• [Exercise description]: Read through the records. Copy each line that has the word "given".

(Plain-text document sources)
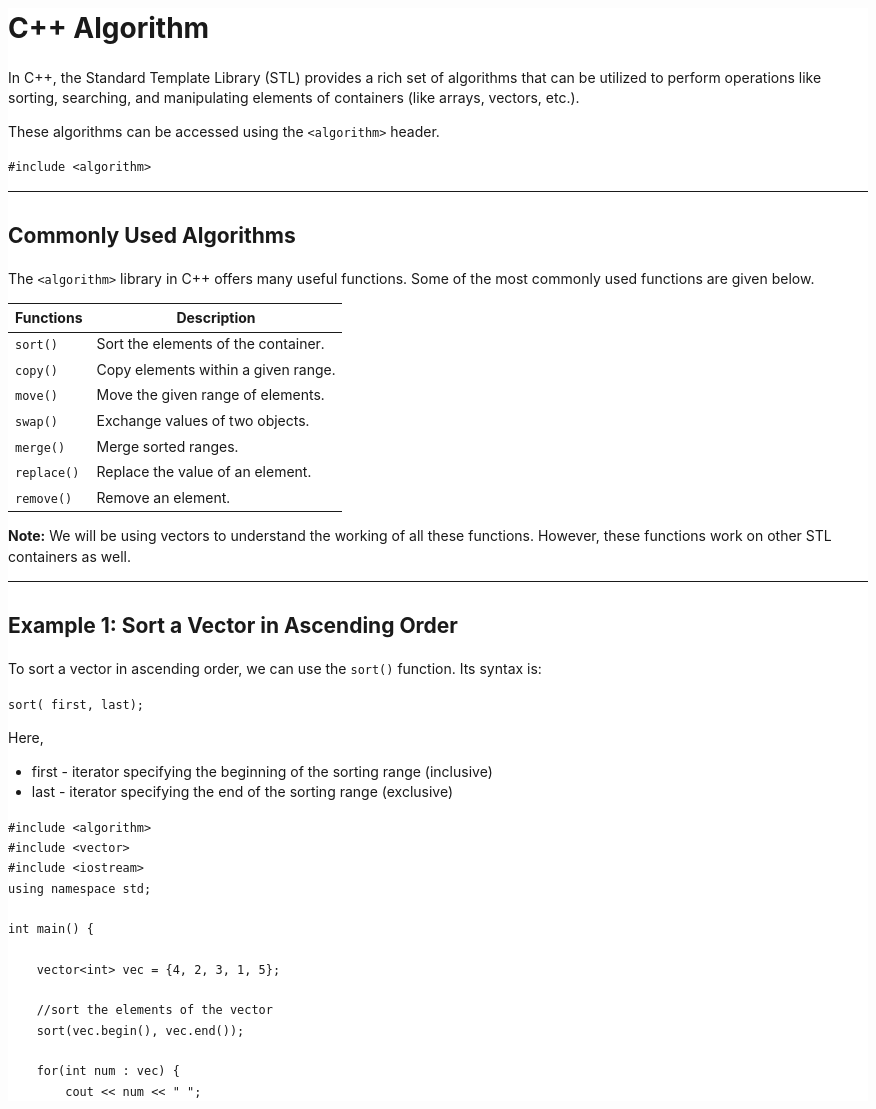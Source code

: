 # C++ Algorithm

In C++, the Standard Template Library (STL) provides a rich set of algorithms that can be utilized to perform operations like sorting, searching, and manipulating elements of containers (like arrays, vectors, etc.).

These algorithms can be accessed using the `<algorithm>` header.

```
#include <algorithm>
```

---

## Commonly Used Algorithms

The `<algorithm>` library in C++ offers many useful functions. Some of the most commonly used functions are given below.

|Functions|Description|
|---|---|
|`sort()`|Sort the elements of the container.|
|`copy()`|Copy elements within a given range.|
|`move()`|Move the given range of elements.|
|`swap()`|Exchange values of two objects.|
|`merge()`|Merge sorted ranges.|
|`replace()`|Replace the value of an element.|
|`remove()`|Remove an element.|

**Note:** We will be using vectors to understand the working of all these functions. However, these functions work on other STL containers as well.

---

## Example 1: Sort a Vector in Ascending Order

To sort a vector in ascending order, we can use the `sort()` function. Its syntax is:

```
sort( first, last);
```

Here,

- first - iterator specifying the beginning of the sorting range (inclusive)
- last - iterator specifying the end of the sorting range (exclusive)

```
#include <algorithm>
#include <vector>
#include <iostream>
using namespace std;

int main() {

    vector<int> vec = {4, 2, 3, 1, 5};

    //sort the elements of the vector
    sort(vec.begin(), vec.end());

    for(int num : vec) {
        cout << num << " ";
```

• [Written response]:
The `<algorithm>` library in C++ offers many useful functions. Some of the most commonly used functions are given below.
|`copy()`|Copy elements within a given range.|
|`move()`|Move the given range of elements.|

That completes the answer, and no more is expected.